Data section –

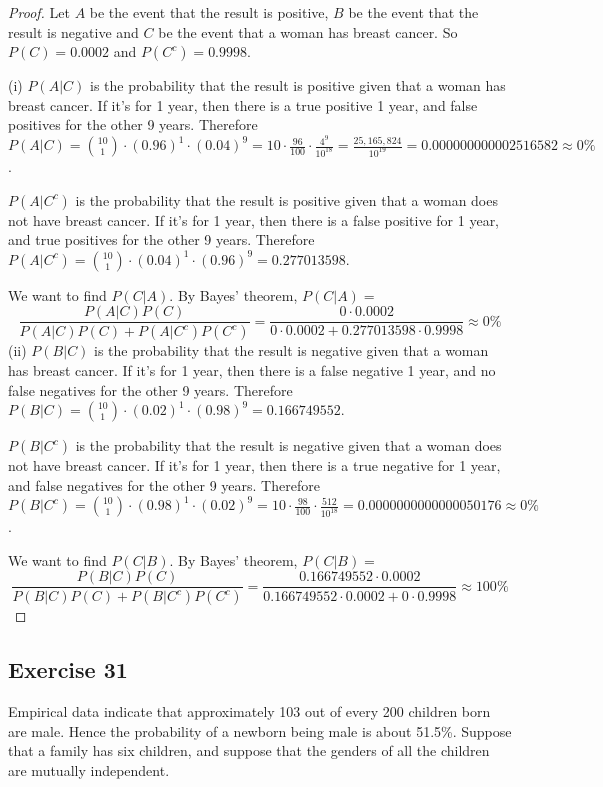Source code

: \documentclass[14pt]{extarticle}
\begin{document}
\begin{proof}
Let \(A\) be the event that the result is positive, \(B\) be the event that the result is negative and \(C\) be the event 
that a woman has breast cancer. So \(P(C) = 0.0002\) and \(P(C^c) = 0.9998\).

(i) \(P(A|C)\) is the probability that the result is positive given that a woman has breast cancer. If it's for 1 year, then 
there is a true positive 1 year, and false positives for the other 9 years. Therefore \(P(A|C) = \binom{10}{1} \cdot 
(0.96)^1 \cdot (0.04)^9 = 10 \cdot \frac{96}{100} \cdot \frac{4^9}{10^{18}} = \frac{25,165,824}{10^{19}} = 
0.000000000002516582 \approx 0\%\).

\(P(A|C^c)\) is the probability that the result is positive given that a woman does not have breast cancer. If it's for 1 
year, then there is a false positive for 1 year, and true positives for the other 9 years. Therefore \(P(A|C^c) = 
\binom{10}{1} \cdot (0.04)^1 \cdot (0.96)^9 = 0.277013598\).

We want to find \(P(C|A)\). By Bayes' theorem, \(P(C|A) =\)
\[
\frac{P(A|C)P(C)}{P(A|C)P(C) + P(A|C^c)P(C^c)} = \frac{0 \cdot 0.0002}{0 \cdot 0.0002 + 0.277013598 \cdot 0.9998} \approx 0\%
\]
(ii) \(P(B|C)\) is the probability that the result is negative given that a woman has breast cancer. If it's for 1 year, then 
there is a false negative 1 year, and no false negatives for the other 9 years. Therefore \(P(B|C) = \binom{10}{1} \cdot 
(0.02)^1 \cdot (0.98)^9 = 0.166749552\).

\(P(B|C^c)\) is the probability that the result is negative given that a woman does not have breast cancer. If it's for 1 
year, then there is a true negative for 1 year, and false negatives for the other 9 years. Therefore \(P(B|C^c) = 
\binom{10}{1} \cdot (0.98)^1 \cdot (0.02)^9 = 10 \cdot \frac{98}{100} \cdot \frac{512}{10^{18}} = 
0.0000000000000050176 \approx 0\%\).

We want to find \(P(C|B)\). By Bayes' theorem, \(P(C|B) =\)
\[
\frac{P(B|C)P(C)}{P(B|C)P(C) + P(B|C^c)P(C^c)} = \frac{0.166749552 \cdot 0.0002}{0.166749552 \cdot 0.0002 + 0 
\cdot 0.9998} \approx 100\%
\]
\end{proof}

\subsection{Exercise 31}
Empirical data indicate that approximately 103 out of every 200 children born are male. Hence the probability of a newborn 
being male is about 51.5\%. Suppose that a family has six children, and suppose that the genders of all the children are
mutually independent.
\end{document}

Your instructions – Show the lines of the records that contain the word "Therefore".

Finished exercise –
there is a true positive 1 year, and false positives for the other 9 years. Therefore \(P(A|C) = \binom{10}{1} \cdot 
year, then there is a false positive for 1 year, and true positives for the other 9 years. Therefore \(P(A|C^c) = 
there is a false negative 1 year, and no false negatives for the other 9 years. Therefore \(P(B|C) = \binom{10}{1} \cdot 
year, then there is a true negative for 1 year, and false negatives for the other 9 years. Therefore \(P(B|C^c) = 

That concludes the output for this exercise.